Remembering the courage and willingness to sacrifice displayed by Daniel Ellsberg in yesterday’s DM, other issues around holiness arise. For example, how it was the courage and sacrifice of young draft resisters and their willingness to go to jail rather than fight in a war they found immoral, that inspired then middle-aged Daniel Ellsberg to release the Pentagon Papers at great personal risk.
That same spirit is alive with many today resisting environmental degradation and taking on governments and fossil fuel conglomerates in doing so. It was also very alive in the civil rights movement when so many teenagers and adults braved marching in the streets amidst fire hoses, police on horses beating people, attack dogs, being arrested and sent to jail–all in nonviolent protest.
The same holds for those resisting dictatorships such as the nonviolent protesters in the Philippines who brought down Marco’s dictatorship.
The holiness of such actions is evident in the courage and willingness to sacrifice that accompany them.
How central Mahatma Gandhi was to the entire history of nonviolent protest! And how central Jesus was to the teachings of Mahatma Gandhi.
Catholic monk Bede Griffiths, who lived in a Christian ashram in India for over 50 years and wrote many important books on Hinduism and Christianity, tells us that Gandhi was the first one to translate Jesus’ teachings into truly real practical and political application. His practice of nonviolence and nonviolent civil disobedience does exactly that and of course it has influenced Dr. Martin Luther King, Jr., Nelson Mandela, the Filipino overthrow of Marcos and so much more current history.
This is how Bede puts it:
Mahatma Gandhi himself was deeply influenced by the gospel, not only directly through the New Testament but still more indirectly through Ruskin and Tolstoy. Thus the social gospel of Christianity… has been incorporated one must say into Hinduism [and] has undergone a most significant transformation….
Gandhi has shown how the principles of the Sermon on the Mount can be applied to social and political life in a way which no one before him had done: he made the beatitudes a matter of practical concern in a way which few Christians have realized.
Gandhi, who was not a Christian but a Hindu, was a deep ecumenist way ahead of his time. Applying Jesus’ teachings to his essentially Hindu culture, he overthrew a quasi “Christian” empire nonviolently.
Adapted from Matthew Fox, Christian Mystics: 365 Readings and Meditations, p. 248.
To read the transcript of Matthew Fox’s video teaching, click HERE.
Banner Image: Mahatma Gandhi, as part of the Indian independence movement, encouraged people to wear clothes made of homespun cotton yarn rather than turning over India’s cotton crops to the British. Wikimedia Commons.
Queries for Contemplation
What other examples of nonviolent resistance can you name besides those mentioned here?

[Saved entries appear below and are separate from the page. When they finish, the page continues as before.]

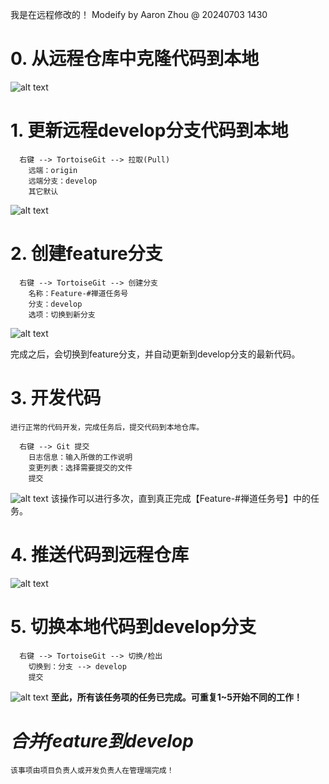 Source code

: 我是在远程修改的！
Modeify by Aaron Zhou @ 20240703 1430

# 0. 从远程仓库中克隆代码到本地
![alt text](images/gitClone.png)

# 1. 更新远程develop分支代码到本地
```
  右键 --> TortoiseGit --> 拉取(Pull)
    远端：origin
    远端分支：develop
    其它默认
```
![alt text](images/gitPull.jpg)

# 2. 创建feature分支
```
  右键 --> TortoiseGit --> 创建分支
    名称：Feature-#禅道任务号
    分支：develop
    选项：切换到新分支
```
![alt text](images/gitFeature.png)

完成之后，会切换到feature分支，并自动更新到develop分支的最新代码。

# 3. 开发代码
```
进行正常的代码开发，完成任务后，提交代码到本地仓库。

  右键 --> Git 提交
    日志信息：输入所做的工作说明
    变更列表：选择需要提交的文件
    提交
```
![alt text](images/gitCommit.png)
该操作可以进行多次，直到真正完成【Feature-#禅道任务号】中的任务。

# 4. 推送代码到远程仓库
![alt text](images/gitPush.png)

# 5. 切换本地代码到develop分支
```
  右键 --> TortoiseGit --> 切换/检出
    切换到：分支 --> develop
    提交
```
![alt text](images/gitBranch.png)
**至此，所有该任务项的任务已完成。可重复1~5开始不同的工作！**

# *合并feature到develop*
    该事项由项目负责人或开发负责人在管理端完成！
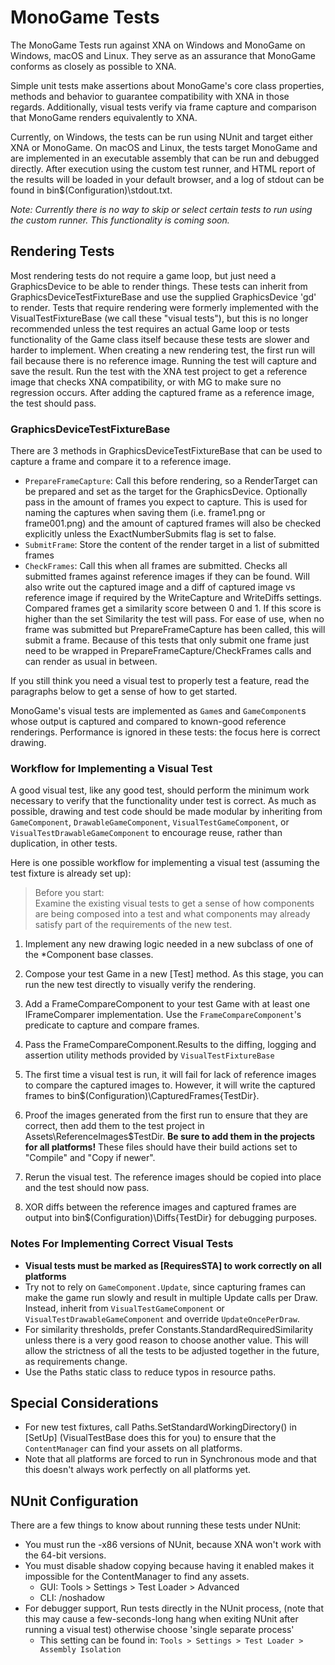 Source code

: # MonoGame Tests

The MonoGame Tests run against XNA on Windows and MonoGame on Windows,
macOS and Linux.  They serve as an assurance that MonoGame conforms
as closely as possible to XNA.

Simple unit tests make assertions about MonoGame's core class
properties, methods and behavior to guarantee compatibility with XNA in
those regards.  Additionally, visual tests verify via frame capture and
comparison that MonoGame renders equivalently to XNA.

Currently, on Windows, the tests can be run using NUnit and target
either XNA or MonoGame.  On macOS and Linux, the tests target
MonoGame and are implemented in an executable assembly that can be run
and debugged directly.  After execution using the custom test runner,
and HTML report of the results will be loaded in your default browser,
and a log of stdout can be found in bin\$(Configuration)\stdout.txt.

*Note: Currently there is no way to skip or select certain tests to run
using the custom runner.  This functionality is coming soon.*

## Rendering Tests

Most rendering tests do not require a game loop, but just need a
GraphicsDevice to be able to render things. These tests can inherit from
GraphicsDeviceTestFixtureBase and use the supplied GraphicsDevice 'gd'
to render. Tests that require rendering were formerly implemented with
the VisualTestFixtureBase (we call these "visual tests"), but this is no
longer recommended unless the test requires an actual Game loop or tests
functionality of the Game class itself because these tests are slower
and harder to implement. When creating a new rendering test, the first
run will fail because there is no reference image. Running the test will
capture and save the result. Run the test with the XNA test project to
get a reference image that checks XNA compatibility, or with MG to make
sure no regression occurs. After adding the captured frame as a
reference image, the test should pass.


### GraphicsDeviceTestFixtureBase

There are 3 methods in GraphicsDeviceTestFixtureBase that can be used to
capture a frame and compare it to a reference image.

- `PrepareFrameCapture`: Call this before rendering, so a RenderTarget can be
prepared and set as the target for the GraphicsDevice. Optionally pass
in the amount of frames you expect to capture. This is used for naming
the captures when saving them (i.e. frame1.png or frame001.png) and
the amount of captured frames will also be checked explicitly unless
the ExactNumberSubmits flag is set to false.
- `SubmitFrame`: Store the content of the render target in a list of
submitted frames
- `CheckFrames`: Call this when all frames are submitted. Checks all
submitted frames against reference images if they can be found. Will
also write out the captured image and a diff of captured image vs
reference image if required by the WriteCapture and WriteDiffs settings.
Compared frames get a similarity score between 0 and 1. If this score is
higher than the set Similarity the test will pass.
For ease of use, when no frame was submitted but PrepareFrameCapture has
been called, this will submit a frame. Because of this tests that only
submit one frame just need to be wrapped in PrepareFrameCapture/CheckFrames
calls and can render as usual in between.


If you still think you need a visual test to properly test a feature,
read the paragraphs below to get a sense of how to get started.

MonoGame's visual tests are implemented as ```Game```s and
```GameComponent```s whose output is captured and compared to known-good
reference renderings.  Performance is ignored in these tests:  the focus
here is correct drawing.

### Workflow for Implementing a Visual Test

A good visual test, like any good test, should perform the minimum work
necessary to verify that the functionality under test is correct.  As
much as possible, drawing and test code should be made modular by
inheriting from ```GameComponent```, ```DrawableGameComponent```,
```VisualTestGameComponent```, or ```VisualTestDrawableGameComponent```
to encourage reuse, rather than duplication, in other tests.

Here is one possible workflow for implementing a visual test (assuming
the test fixture is already set up):

> Before you start:  
> Examine the existing visual tests to get a sense of how components
> are being composed into a test and what components may already
> satisfy part of the requirements of the new test.


1. Implement any new drawing logic needed in a new subclass of one of
   the \*Component base classes.

2. Compose your test Game in a new [Test] method.  As this stage, you
   can run the new test directly to visually verify the rendering.

3. Add a FrameCompareComponent to your test Game with at least one
   IFrameComparer implementation.  Use the ```FrameCompareComponent```'s
   predicate to capture and compare frames.

4. Pass the FrameCompareComponent.Results to the diffing, logging and
   assertion utility methods provided by ```VisualTestFixtureBase```

5. The first time a visual test is run, it will fail for lack of
   reference images to compare the captured images to.  However, it will
   write the captured frames to bin\$(Configuration)\CapturedFrames\{TestDir}.

6. Proof the images generated from the first run to ensure that they are
   correct, then add them to the test project in
   Assets\ReferenceImages\$TestDir.  **Be sure to add them in the
   projects for all platforms!**  These files should have their build
   actions set to "Compile" and "Copy if newer".

7. Rerun the visual test.  The reference images should be copied into
   place and the test should now pass.

8. XOR diffs between the reference images and captured frames are output
   into bin\$(Configuration)\Diffs\{TestDir} for debugging purposes.


### Notes For Implementing Correct Visual Tests

- **Visual tests must be marked as [RequiresSTA] to work correctly on
  all platforms**
- Try not to rely on ```GameComponent.Update```, since capturing frames
  can make the game run slowly and result in multiple Update calls per
  Draw.  Instead, inherit from ```VisualTestGameComponent``` or
  ```VisualTestDrawableGameComponent``` and override
  ```UpdateOncePerDraw```.
- For similarity thresholds, prefer Constants.StandardRequiredSimilarity
  unless there is a very good reason to choose another value.  This will
  allow the strictness of all the tests to be adjusted together in the
  future, as requirements change.
- Use the Paths static class to reduce typos in resource paths.

## Special Considerations

- For new test fixtures, call Paths.SetStandardWorkingDirectory() in
  [SetUp] \(VisualTestBase does this for you\) to ensure that the
  ```ContentManager``` can find your assets on all platforms.
- Note that all platforms are forced to run in Synchronous mode and
  that this doesn't always work perfectly on all platforms yet.

## NUnit Configuration

There are a few things to know about running these tests under NUnit:

- You must run the -x86 versions of NUnit, because XNA won't work with
  the 64-bit versions.
- You must disable shadow copying because having it enabled makes it
  impossible for the ContentManager to find any assets.
  - GUI: Tools > Settings > Test Loader > Advanced
  - CLI: /noshadow
- For debugger support, Run tests directly in the NUnit process, (note
  that this may cause a few-seconds-long hang when exiting NUnit after
  running a visual test) otherwise choose 'single separate process'
  - This setting can be found in:
    ```Tools > Settings > Test Loader > Assembly Isolation```
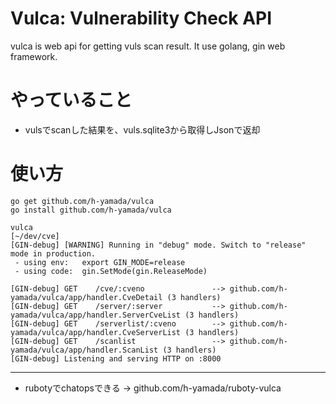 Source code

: # Vulca: Vulnerability Check API

vulca is web api for getting vuls scan result.
It use golang, gin web framework.

# やっていること
- vulsでscanした結果を、vuls.sqlite3から取得しJsonで返却

# 使い方

```
go get github.com/h-yamada/vulca
go install github.com/h-yamada/vulca

vulca                                                                                       [~/dev/cve]
[GIN-debug] [WARNING] Running in "debug" mode. Switch to "release" mode in production.
 - using env:	export GIN_MODE=release
 - using code:	gin.SetMode(gin.ReleaseMode)

[GIN-debug] GET    /cve/:cveno               --> github.com/h-yamada/vulca/app/handler.CveDetail (3 handlers)
[GIN-debug] GET    /server/:server           --> github.com/h-yamada/vulca/app/handler.ServerCveList (3 handlers)
[GIN-debug] GET    /serverlist/:cveno        --> github.com/h-yamada/vulca/app/handler.CveServerList (3 handlers)
[GIN-debug] GET    /scanlist                 --> github.com/h-yamada/vulca/app/handler.ScanList (3 handlers)
[GIN-debug] Listening and serving HTTP on :8000
```

----
- rubotyでchatopsできる -> github.com/h-yamada/ruboty-vulca
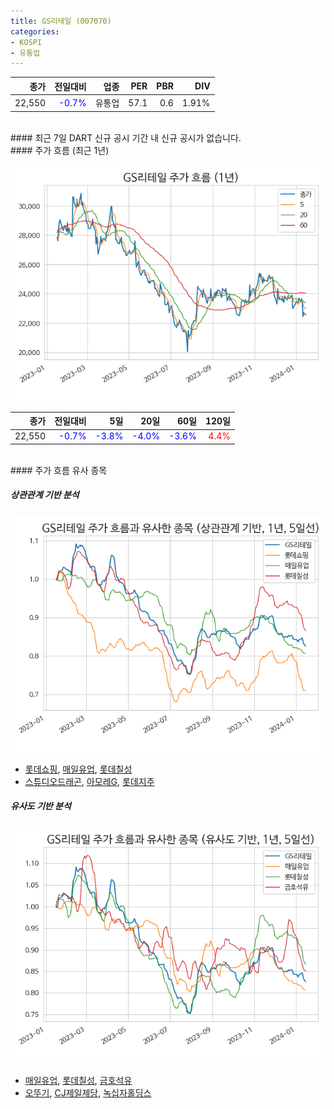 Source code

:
 ```yaml
---
title: GS리테일 (007070)
categories:
- KOSPI
- 유통업
---
```


|**종가**|**전일대비**|**업종**|**PER**|**PBR**|**DIV**|
|-------:|-----------:|-------:|------:|------:|------:|
|22,550|<span style="color: blue">-0.7%</span>|유통업|57.1|0.6|1.91%|

<!-- more -->

<br>
#### 최근 7일 DART 신규 공시
기간 내 신규 공시가 없습니다.

<br>
#### 주가 흐름 (최근 1년)

![007070](/assets/images/stock/007070.png)

|**종가**|**전일대비**|**5일**|**20일**|**60일**|**120일**|
|---:|-------:|--:|---:|---:|----:|
|22,550|<span style="color: blue">-0.7%</span>|<span style="color: blue">-3.8%</span>|<span style="color: blue">-4.0%</span>|<span style="color: blue">-3.6%</span>|<span style="color: red">4.4%</span>|

<br>
#### 주가 흐름 유사 종목

##### 상관관계 기반 분석

![007070](/assets/images/stock/007070_corr.png)
- [롯데쇼핑](/023530/), [매일유업](/267980/), [롯데칠성](/005300/)
- [스튜디오드래곤](/253450/), [아모레G](/002790/), [롯데지주](/004990/)

##### 유사도 기반 분석

![007070](/assets/images/stock/007070_sim.png)
- [매일유업](/267980/), [롯데칠성](/005300/), [금호석유](/011780/)
- [오뚜기](/007310/), [CJ제일제당](/097950/), [녹십자홀딩스](/005250/) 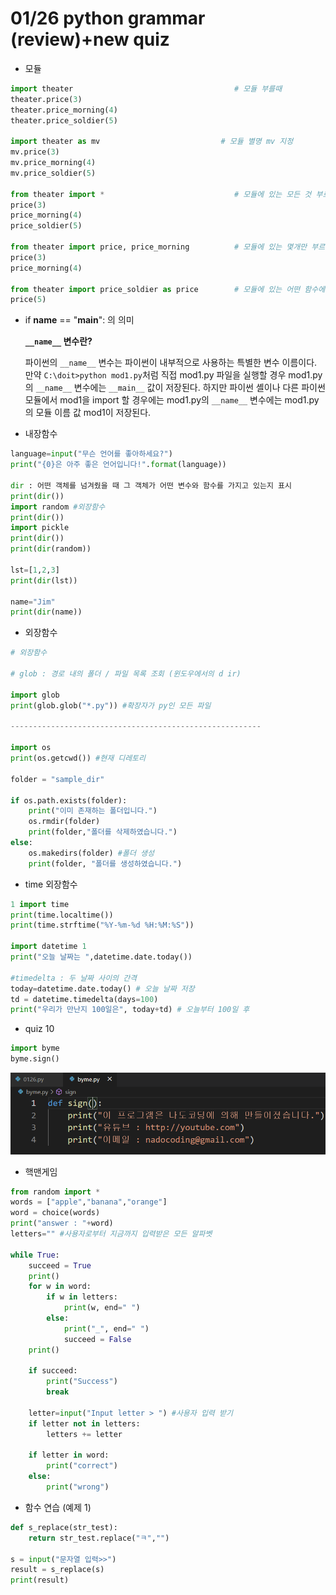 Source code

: # 01/26 python grammar (review)+new quiz

- 모듈

```python
import theater                                    # 모듈 부를때
theater.price(3)
theater.price_morning(4)
theater.price_soldier(5)

import theater as mv                           # 모듈 별명 mv 지정
mv.price(3)
mv.price_morning(4)
mv.price_soldier(5)

from theater import *                             # 모듈에 있는 모든 것 부르기 가능
price(3)
price_morning(4)
price_soldier(5)

from theater import price, price_morning          # 모듈에 있는 몇개만 부르기 가능
price(3)
price_morning(4)

from theater import price_soldier as price        # 모듈에 있는 어떤 함수에 별명 지정가능
price(5)
```

- if **name** == "**main**": 의 의미

    **`__name__` 변수란?**

    파이썬의 `__name__` 변수는 파이썬이 내부적으로 사용하는 특별한 변수 이름이다. 만약 `C:\doit>python mod1.py`처럼 직접 mod1.py 파일을 실행할 경우 mod1.py의 `__name__` 변수에는 `__main__` 값이 저장된다. 하지만 파이썬 셸이나 다른 파이썬 모듈에서 mod1을 import 할 경우에는 mod1.py의 `__name__` 변수에는 mod1.py의 모듈 이름 값 mod1이 저장된다.

- 내장함수

```python
language=input("무슨 언어를 좋아하세요?")
print("{0}은 아주 좋은 언어입니다!".format(language))

dir : 어떤 객체를 넘겨줬을 때 그 객체가 어떤 변수와 함수를 가지고 있는지 표시
print(dir())
import random #외장함수
print(dir())
import pickle
print(dir())
print(dir(random))

lst=[1,2,3]
print(dir(lst))

name="Jim"
print(dir(name))
```

- 외장함수

```python
# 외장함수

# glob : 경로 내의 폴더 / 파일 목록 조회 (윈도우에서의 d ir)

import glob
print(glob.glob("*.py")) #확장자가 py인 모든 파일

--------------------------------------------------------

import os
print(os.getcwd()) #현재 디레토리

folder = "sample_dir"

if os.path.exists(folder):
    print("이미 존재하는 폴더입니다.")
    os.rmdir(folder)
    print(folder,"폴더를 삭제하였습니다.")
else:
    os.makedirs(folder) #폴더 생성
    print(folder, "폴더를 생성하였습니다.")
```

- time 외장함수

```python
1 import time
print(time.localtime())
print(time.strftime("%Y-%m-%d %H:%M:%S"))

import datetime 1
print("오늘 날짜는 ",datetime.date.today())

#timedelta : 두 날짜 사이의 간격
today=datetime.date.today() # 오늘 날짜 저장
td = datetime.timedelta(days=100)
print("우리가 만난지 100일은", today+td) # 오늘부터 100일 후 
```

- quiz 10

```python
import byme
byme.sign()
```

![01%2026%20python%20grammar%20(review)+new%20quiz%206ff84954384a454cb2400ff8d08b4e81/Untitled.png](01%2026%20python%20grammar%20(review)+new%20quiz%206ff84954384a454cb2400ff8d08b4e81/Untitled.png)

- 핵맨게임

```python
from random import *
words = ["apple","banana","orange"]
word = choice(words)
print("answer : "+word)
letters="" #사용자로부터 지금까지 입력받은 모든 알파벳

while True:
    succeed = True
    print()
    for w in word:
        if w in letters:
            print(w, end=" ")
        else:
            print("_", end=" ")
            succeed = False
    print()
    
    if succeed:
        print("Success")
        break

    letter=input("Input letter > ") #사용자 입력 받기
    if letter not in letters:
        letters += letter
    
    if letter in word:
        print("correct")
    else:
        print("wrong")
```

- 함수 연습 (예제 1)

```python
def s_replace(str_test):
    return str_test.replace("ㅋ","")

s = input("문자열 입력>>")
result = s_replace(s)
print(result)
``` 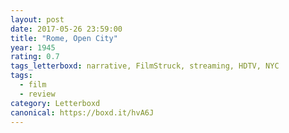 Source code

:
 ```yaml
---
layout: post 
date: 2017-05-26 23:59:00
title: "Rome, Open City"
year: 1945
rating: 0.7
tags_letterboxd: narrative, FilmStruck, streaming, HDTV, NYC
tags:
  - film
  - review
category: Letterboxd
canonical: https://boxd.it/hvA6J
---
```

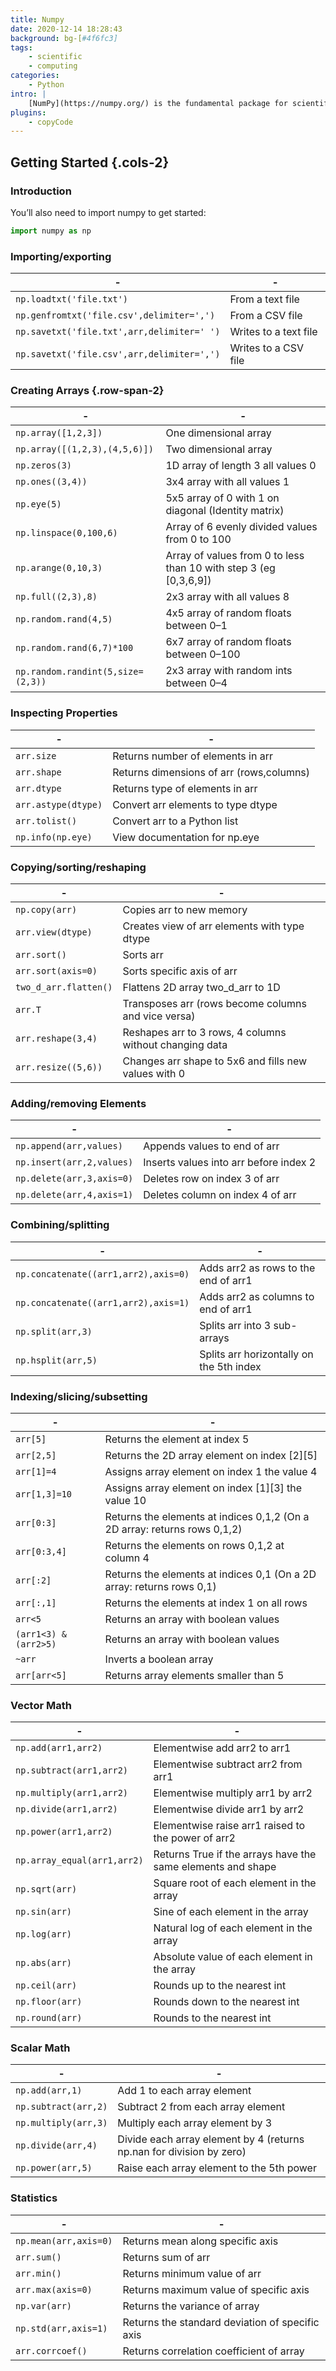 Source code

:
 ```yaml
---
title: Numpy
date: 2020-12-14 18:28:43
background: bg-[#4f6fc3]
tags:
    - scientific
    - computing
categories:
    - Python
intro: |
    [NumPy](https://numpy.org/) is the fundamental package for scientific computing with Python. This cheat sheet is a quick reference for NumPy beginners.
plugins:
    - copyCode
---
```


Getting Started {.cols-2}
---------------

### Introduction

You’ll also need to import numpy to get started:

```python
import numpy as np
```


### Importing/exporting


| -                                          | -                     |
|--------------------------------------------|-----------------------|
| `np.loadtxt('file.txt')`                   | From a text file      |
| `np.genfromtxt('file.csv',delimiter=',')`  | From a CSV file       |
| `np.savetxt('file.txt',arr,delimiter=' ')` | Writes to a text file |
| `np.savetxt('file.csv',arr,delimiter=',')` | Writes to a CSV file  |


### Creating Arrays {.row-span-2}


| -                             | -                                 |
|-------------------------------|-----------------------------------|
| `np.array([1,2,3])`           | One dimensional array             |
| `np.array([(1,2,3),(4,5,6)])` | Two dimensional array             |
| `np.zeros(3)`                 | 1D array of length 3 all values 0 |
| `np.ones((3,4))`              | 3x4 array with all values 1       |
| `np.eye(5)` | 5x5 array of 0 with 1 on diagonal (Identity matrix)
| `np.linspace(0,100,6)` | Array of 6 evenly divided values from 0 to 100 |
| `np.arange(0,10,3)` | Array of values from 0 to less than 10 with step 3 (eg [0,3,6,9])
| `np.full((2,3),8)` | 2x3 array with all values 8 |
| `np.random.rand(4,5)` | 4x5 array of random floats between 0–1 |
| `np.random.rand(6,7)*100` | 6x7 array of random floats between 0–100 |
| `np.random.randint(5,size=(2,3))` | 2x3 array with random ints between 0–4 |


### Inspecting Properties


| -          | -                                 |
|------------|-----------------------------------|
| `arr.size` | Returns number of elements in arr |
| `arr.shape` | Returns dimensions of arr (rows,columns)
| `arr.dtype` | Returns type of elements in arr |
| `arr.astype(dtype)` | Convert arr elements to type dtype |
| `arr.tolist()` | Convert arr to a Python list |
| `np.info(np.eye)` | View documentation for np.eye |


### Copying/sorting/reshaping


| -                     | -                                            |
|-----------------------|----------------------------------------------|
| `np.copy(arr)`        | Copies arr to new memory                     |
| `arr.view(dtype)`     | Creates view of arr elements with type dtype |
| `arr.sort()`          | Sorts arr                                    |
| `arr.sort(axis=0)`    | Sorts specific axis of arr                   |
| `two_d_arr.flatten()` | Flattens 2D array two_d_arr to 1D            |
| `arr.T` | Transposes arr (rows become columns and vice versa)
| `arr.reshape(3,4)` | Reshapes arr to 3 rows, 4 columns without changing data |
| `arr.resize((5,6))` | Changes arr shape to 5x6 and fills new values with 0 |


### Adding/removing Elements


| -                         | -                                      |
|---------------------------|----------------------------------------|
| `np.append(arr,values)`   | Appends values to end of arr           |
| `np.insert(arr,2,values)` | Inserts values into arr before index 2 |
| `np.delete(arr,3,axis=0)` | Deletes row on index 3 of arr          |
| `np.delete(arr,4,axis=1)` | Deletes column on index 4 of arr       |


### Combining/splitting


| -                                    | -                                        |
|--------------------------------------|------------------------------------------|
| `np.concatenate((arr1,arr2),axis=0)` | Adds arr2 as rows to the end of arr1     |
| `np.concatenate((arr1,arr2),axis=1)` | Adds arr2 as columns to end of arr1      |
| `np.split(arr,3)`                    | Splits arr into 3 sub-arrays             |
| `np.hsplit(arr,5)`                   | Splits arr horizontally on the 5th index |


### Indexing/slicing/subsetting


| -        | -                              |
|----------|--------------------------------|
| `arr[5]` | Returns the element at index 5 |
| `arr[2,5]` | Returns the 2D array element on index [2][5]
| `arr[1]=4` | Assigns array element on index 1 the value 4 |
| `arr[1,3]=10` | Assigns array element on index [1][3] the value 10 |
| `arr[0:3]` | Returns the elements at indices 0,1,2 (On a 2D array: returns rows 0,1,2)
| `arr[0:3,4]` | Returns the elements on rows 0,1,2 at column 4 |
| `arr[:2]` | Returns the elements at indices 0,1 (On a 2D array: returns rows 0,1)
| `arr[:,1]` | Returns the elements at index 1 on all rows |
| `arr<5` | Returns an array with boolean values |
| `(arr1<3) & (arr2>5)` | Returns an array with boolean values |
| `~arr` | Inverts a boolean array |
| `arr[arr<5]` | Returns array elements smaller than 5 |



### Vector Math


| -                           | -                                                           |
|-----------------------------|-------------------------------------------------------------|
| `np.add(arr1,arr2)`         | Elementwise add arr2 to arr1                                |
| `np.subtract(arr1,arr2)`    | Elementwise subtract arr2 from arr1                         |
| `np.multiply(arr1,arr2)`    | Elementwise multiply arr1 by arr2                           |
| `np.divide(arr1,arr2)`      | Elementwise divide arr1 by arr2                             |
| `np.power(arr1,arr2)`       | Elementwise raise arr1 raised to the power of arr2          |
| `np.array_equal(arr1,arr2)` | Returns True if the arrays have the same elements and shape |
| `np.sqrt(arr)`              | Square root of each element in the array                    |
| `np.sin(arr)`               | Sine of each element in the array                           |
| `np.log(arr)`               | Natural log of each element in the array                    |
| `np.abs(arr)`               | Absolute value of each element in the array                 |
| `np.ceil(arr)`              | Rounds up to the nearest int                                |
| `np.floor(arr)`             | Rounds down to the nearest int                              |
| `np.round(arr)`             | Rounds to the nearest int                                   |


### Scalar Math


| -                    | -                                  |
|----------------------|------------------------------------|
| `np.add(arr,1)`      | Add 1 to each array element        |
| `np.subtract(arr,2)` | Subtract 2 from each array element |
| `np.multiply(arr,3)` | Multiply each array element by 3   |
| `np.divide(arr,4)` | Divide each array element by 4 (returns np.nan for division by zero)
| `np.power(arr,5)` | Raise each array element to the 5th power |


### Statistics


| -                     | -                                               |
|-----------------------|-------------------------------------------------|
| `np.mean(arr,axis=0)` | Returns mean along specific axis                |
| `arr.sum()`           | Returns sum of arr                              |
| `arr.min()`           | Returns minimum value of arr                    |
| `arr.max(axis=0)`     | Returns maximum value of specific axis          |
| `np.var(arr)`         | Returns the variance of array                   |
| `np.std(arr,axis=1)`  | Returns the standard deviation of specific axis |
| `arr.corrcoef()`      | Returns correlation coefficient of array        |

How does that and Gandhi’s example and teachings fill you with hope and deepen your own courage?
Recommended Reading

Christian Mystics: 365 Readings & Meditations
As Matthew Fox notes, when an aging Albert Einstein was asked if he had any regrets, he replied, “I wish I had read more of the mystics earlier in my life.” The 365 writings in Christian Mystics represent a wide-ranging sampling of these readings for modern-day seekers of all faiths — or no faith. The visionaries quoted range from Julian of Norwich to Martin Luther King, Jr., from Thomas Merton to Dorothee Soelle and Thomas Berry.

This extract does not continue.